* [The task]: Unless a line falls after the one with "- 연습던전 바하르의 신전 보스 처치 시 세그레토가 소환 되는 문제", retype it exactly from the records below; leave out all pictures.

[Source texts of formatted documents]
+ + + + +

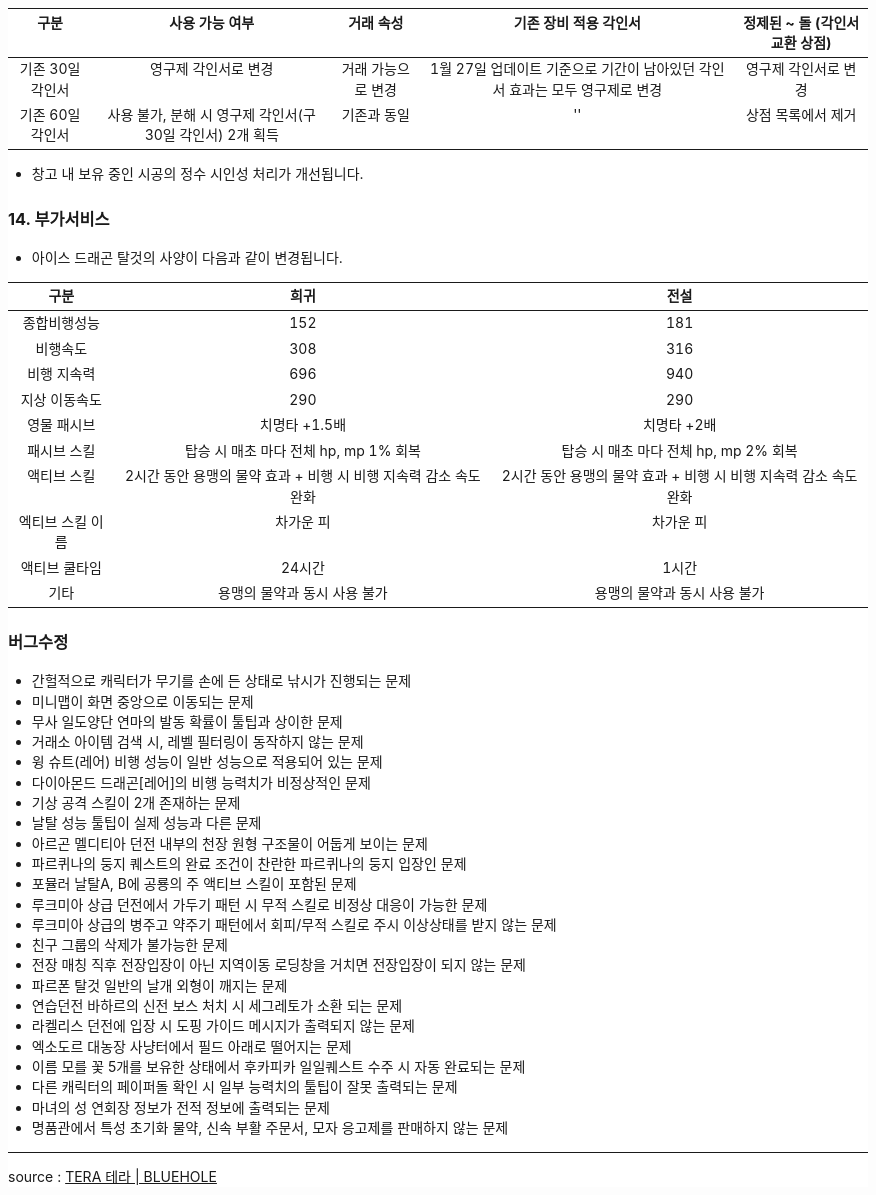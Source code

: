 | 구분 | 사용 가능 여부 | 거래 속성 | 기존 장비 적용 각인서 | 정제된 ~ 돌 (각인서 교환 상점) |
| :-: | :-: | :-: | :-: | :-: |
| 기존 30일 각인서 | 영구제 각인서로 변경 | 거래 가능으로 변경 | 1월 27일 업데이트 기준으로 기간이 남아있던 각인서 효과는 모두 영구제로 변경 | 영구제 각인서로 변경 | 교환 개수 1개 |
| 기존 60일 각인서 | 사용 불가, 분해 시 영구제 각인서(구 30일 각인서) 2개 획득 | 기존과 동일 |''| 상점 목록에서 제거 |

- 창고 내 보유 중인 시공의 정수 시인성 처리가 개선됩니다.

### 14. 부가서비스
- 아이스 드래곤 탈것의 사양이 다음과 같이 변경됩니다.

| 구분 | 희귀 | 전설 |
| :-: | :-: | :-: |
| 종합비행성능 | 152 | 181 |
| 비행속도 | 308 | 316 |
| 비행 지속력 | 696 | 940 |
| 지상 이동속도 | 290 | 290 |
| 영물 패시브 | 치명타 +1.5배 | 치명타 +2배 |
| 패시브 스킬 | 탑승 시 매초 마다 전체 hp, mp 1% 회복 | 탑승 시 매초 마다 전체 hp, mp 2% 회복 |
| 액티브 스킬 | 2시간 동안 용맹의 물약 효과 + 비행 시 비행 지속력 감소 속도 완화 | 2시간 동안 용맹의 물약 효과 + 비행 시 비행 지속력 감소 속도 완화 |
| 엑티브 스킬 이름 | 차가운 피 | 차가운 피 |
| 액티브 쿨타임 | 24시간 | 1시간 |
| 기타 | 용맹의 물약과 동시 사용 불가 | 용맹의 물약과 동시 사용 불가 |

### 버그수정
- 간헐적으로 캐릭터가 무기를 손에 든 상태로 낚시가 진행되는 문제
- 미니맵이 화면 중앙으로 이동되는 문제
- 무사 일도양단 연마의 발동 확률이 툴팁과 상이한 문제
- 거래소 아이템 검색 시, 레벨 필터링이 동작하지 않는 문제
- 윙 슈트(레어) 비행 성능이 일반 성능으로 적용되어 있는 문제
- 다이아몬드 드래곤[레어]의 비행 능력치가 비정상적인 문제
- 기상 공격 스킬이 2개 존재하는 문제
- 날탈 성능 툴팁이 실제 성능과 다른 문제
- 아르곤 멜디티아 던전 내부의 천장 원형 구조물이 어둡게 보이는 문제
- 파르퀴나의 둥지 퀘스트의 완료 조건이 찬란한 파르퀴나의 둥지 입장인 문제
- 포뮬러 날탈A, B에 공룡의 주 액티브 스킬이 포함된 문제
- 루크미아 상급 던전에서 가두기 패턴 시 무적 스킬로 비정상 대응이 가능한 문제
- 루크미아 상급의 병주고 약주기 패턴에서 회피/무적 스킬로 주시 이상상태를 받지 않는 문제
- 친구 그룹의 삭제가 불가능한 문제
- 전장 매칭 직후 전장입장이 아닌 지역이동 로딩창을 거치면 전장입장이 되지 않는 문제
- 파르폰 탈것 일반의 날개 외형이 깨지는 문제
- 연습던전 바하르의 신전 보스 처치 시 세그레토가 소환 되는 문제
- 라켈리스 던전에 입장 시 도핑 가이드 메시지가 출력되지 않는 문제
- 엑소도르 대농장 사냥터에서 필드 아래로 떨어지는 문제
- 이름 모를 꽃 5개를 보유한 상태에서 후카피카 일일퀘스트 수주 시 자동 완료되는 문제
- 다른 캐릭터의 페이퍼돌 확인 시 일부 능력치의 툴팁이 잘못 출력되는 문제
- 마녀의 성 연회장 정보가 전적 정보에 출력되는 문제
- 명품관에서 특성 초기화 물약, 신속 부활 주문서, 모자 응고제를 판매하지 않는 문제

----

source : [TERA 테라 | BLUEHOLE](https://playtera.co.kr/news/updates/55)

+ + + + +

* [Response area]:
Source code

: | 구분 | 사용 가능 여부 | 거래 속성 | 기존 장비 적용 각인서 | 정제된 ~ 돌 (각인서 교환 상점) |
| :-: | :-: | :-: | :-: | :-: |
| 기존 30일 각인서 | 영구제 각인서로 변경 | 거래 가능으로 변경 | 1월 27일 업데이트 기준으로 기간이 남아있던 각인서 효과는 모두 영구제로 변경 | 영구제 각인서로 변경 | 교환 개수 1개 |
| 기존 60일 각인서 | 사용 불가, 분해 시 영구제 각인서(구 30일 각인서) 2개 획득 | 기존과 동일 |''| 상점 목록에서 제거 |

- 창고 내 보유 중인 시공의 정수 시인성 처리가 개선됩니다.

### 14. 부가서비스
- 아이스 드래곤 탈것의 사양이 다음과 같이 변경됩니다.

| 구분 | 희귀 | 전설 |
| :-: | :-: | :-: |
| 종합비행성능 | 152 | 181 |
| 비행속도 | 308 | 316 |
| 비행 지속력 | 696 | 940 |
| 지상 이동속도 | 290 | 290 |
| 영물 패시브 | 치명타 +1.5배 | 치명타 +2배 |
| 패시브 스킬 | 탑승 시 매초 마다 전체 hp, mp 1% 회복 | 탑승 시 매초 마다 전체 hp, mp 2% 회복 |
| 액티브 스킬 | 2시간 동안 용맹의 물약 효과 + 비행 시 비행 지속력 감소 속도 완화 | 2시간 동안 용맹의 물약 효과 + 비행 시 비행 지속력 감소 속도 완화 |
| 엑티브 스킬 이름 | 차가운 피 | 차가운 피 |
| 액티브 쿨타임 | 24시간 | 1시간 |
| 기타 | 용맹의 물약과 동시 사용 불가 | 용맹의 물약과 동시 사용 불가 |

### 버그수정
- 간헐적으로 캐릭터가 무기를 손에 든 상태로 낚시가 진행되는 문제
- 미니맵이 화면 중앙으로 이동되는 문제
- 무사 일도양단 연마의 발동 확률이 툴팁과 상이한 문제
- 거래소 아이템 검색 시, 레벨 필터링이 동작하지 않는 문제
- 윙 슈트(레어) 비행 성능이 일반 성능으로 적용되어 있는 문제
- 다이아몬드 드래곤[레어]의 비행 능력치가 비정상적인 문제
- 기상 공격 스킬이 2개 존재하는 문제
- 날탈 성능 툴팁이 실제 성능과 다른 문제
- 아르곤 멜디티아 던전 내부의 천장 원형 구조물이 어둡게 보이는 문제
- 파르퀴나의 둥지 퀘스트의 완료 조건이 찬란한 파르퀴나의 둥지 입장인 문제
- 포뮬러 날탈A, B에 공룡의 주 액티브 스킬이 포함된 문제
- 루크미아 상급 던전에서 가두기 패턴 시 무적 스킬로 비정상 대응이 가능한 문제
- 루크미아 상급의 병주고 약주기 패턴에서 회피/무적 스킬로 주시 이상상태를 받지 않는 문제
- 친구 그룹의 삭제가 불가능한 문제
- 전장 매칭 직후 전장입장이 아닌 지역이동 로딩창을 거치면 전장입장이 되지 않는 문제
- 파르폰 탈것 일반의 날개 외형이 깨지는 문제
- 연습던전 바하르의 신전 보스 처치 시 세그레토가 소환 되는 문제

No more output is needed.